Non è semplice, generalizzando talvolta certe osservazioni, affermare che le donne viaggiano in modo differente dagli uomini. Di certo esistono alcune caratteristiche che rendono il “viaggio femminile”, sotto alcuni aspetti, differente. Alla base del viaggiare, c’è per entrambi, uomini e donne, lo stesso bisogno di partire, lo stesso desiderio di libertà, l’identica irrequietezza e sete di scoprire.
Il concetto di viaggio tuttavia non ha sesso. Prendendo, ad esempio, in considerazione, alcune etimologie, scopriamo che “viaggio” in italiano è maschile, ma originariamente in latino, la parola era neutra: viaticum, cioè “attrezzatura per la via”. In tedesco die Reise è femminile, mentre in francese e in spagnolo è maschile: voyage, e viaje.
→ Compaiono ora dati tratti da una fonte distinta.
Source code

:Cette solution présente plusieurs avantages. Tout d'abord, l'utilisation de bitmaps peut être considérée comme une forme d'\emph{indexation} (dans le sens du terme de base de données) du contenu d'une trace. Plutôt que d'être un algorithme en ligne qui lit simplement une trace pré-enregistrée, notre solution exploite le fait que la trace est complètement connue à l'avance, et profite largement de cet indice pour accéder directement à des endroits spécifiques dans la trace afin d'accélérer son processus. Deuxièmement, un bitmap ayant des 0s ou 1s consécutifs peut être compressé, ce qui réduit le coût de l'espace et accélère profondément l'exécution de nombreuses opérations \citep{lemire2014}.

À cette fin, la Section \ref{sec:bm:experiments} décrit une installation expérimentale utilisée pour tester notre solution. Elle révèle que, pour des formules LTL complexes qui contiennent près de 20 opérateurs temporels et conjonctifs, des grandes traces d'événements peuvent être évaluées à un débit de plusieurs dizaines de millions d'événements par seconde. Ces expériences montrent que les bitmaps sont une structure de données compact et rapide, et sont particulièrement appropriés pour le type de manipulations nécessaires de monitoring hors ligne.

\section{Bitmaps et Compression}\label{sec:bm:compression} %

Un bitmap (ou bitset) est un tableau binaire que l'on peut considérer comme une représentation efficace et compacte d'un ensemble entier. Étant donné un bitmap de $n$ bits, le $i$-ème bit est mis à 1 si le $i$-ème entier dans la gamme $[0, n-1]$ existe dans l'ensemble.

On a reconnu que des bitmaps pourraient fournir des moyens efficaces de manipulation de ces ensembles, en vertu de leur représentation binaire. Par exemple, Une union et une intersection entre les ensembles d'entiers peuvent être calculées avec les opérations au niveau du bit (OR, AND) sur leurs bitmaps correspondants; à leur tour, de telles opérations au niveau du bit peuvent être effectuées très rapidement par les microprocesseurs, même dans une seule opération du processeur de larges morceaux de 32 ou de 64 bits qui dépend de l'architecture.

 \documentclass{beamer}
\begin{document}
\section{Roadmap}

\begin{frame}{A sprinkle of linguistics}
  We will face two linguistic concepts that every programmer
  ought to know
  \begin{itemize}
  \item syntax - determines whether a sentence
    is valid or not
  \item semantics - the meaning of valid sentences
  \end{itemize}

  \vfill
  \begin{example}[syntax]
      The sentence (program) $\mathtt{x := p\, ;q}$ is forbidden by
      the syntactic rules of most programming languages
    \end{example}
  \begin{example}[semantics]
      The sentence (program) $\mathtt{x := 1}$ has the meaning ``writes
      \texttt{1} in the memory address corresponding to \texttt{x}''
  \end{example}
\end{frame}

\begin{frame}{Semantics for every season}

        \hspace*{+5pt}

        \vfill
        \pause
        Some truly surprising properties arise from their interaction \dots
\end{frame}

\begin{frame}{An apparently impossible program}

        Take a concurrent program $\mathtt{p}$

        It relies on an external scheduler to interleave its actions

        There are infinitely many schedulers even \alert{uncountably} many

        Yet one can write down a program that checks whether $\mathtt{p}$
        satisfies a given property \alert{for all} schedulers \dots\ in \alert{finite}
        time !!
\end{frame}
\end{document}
In realtà, è stato differente il percorso storico che viaggiatori e viaggiatrici hanno dovuto affrontare. Le donne in questo, come in altri campi, hanno dovuto conquistare lo stato di “viaggiatrici” e farlo accettare tanto agli uomini quanto alle donne che restavano a casa.
Ancora nella prima metà del novecento, un giornalista scriveva “due qualità caratterizzano i viaggiatori: il coraggio e la fiducia in se stessi, entrambi risaputamente maschili”. Probabilmente le donne, come sosteneva Mary Wollstonecraft, la loro più grande battaglia l’hanno combattuta contro se stesse, e nello specifico contro quella visione del mondo trasmessa da generazioni, contro gli stereotipi e le immagini di sé a cui erano state educate. Anche gli uomini, tuttavia, sono stati, in qualche modo, vittime degli stessi ruoli e dell’immaginario che essi stessi avevano costruito: il viaggiatore solitario, l’eroe senza macchia, il coraggioso e intrepido esploratore, il cavaliere errante, e così via…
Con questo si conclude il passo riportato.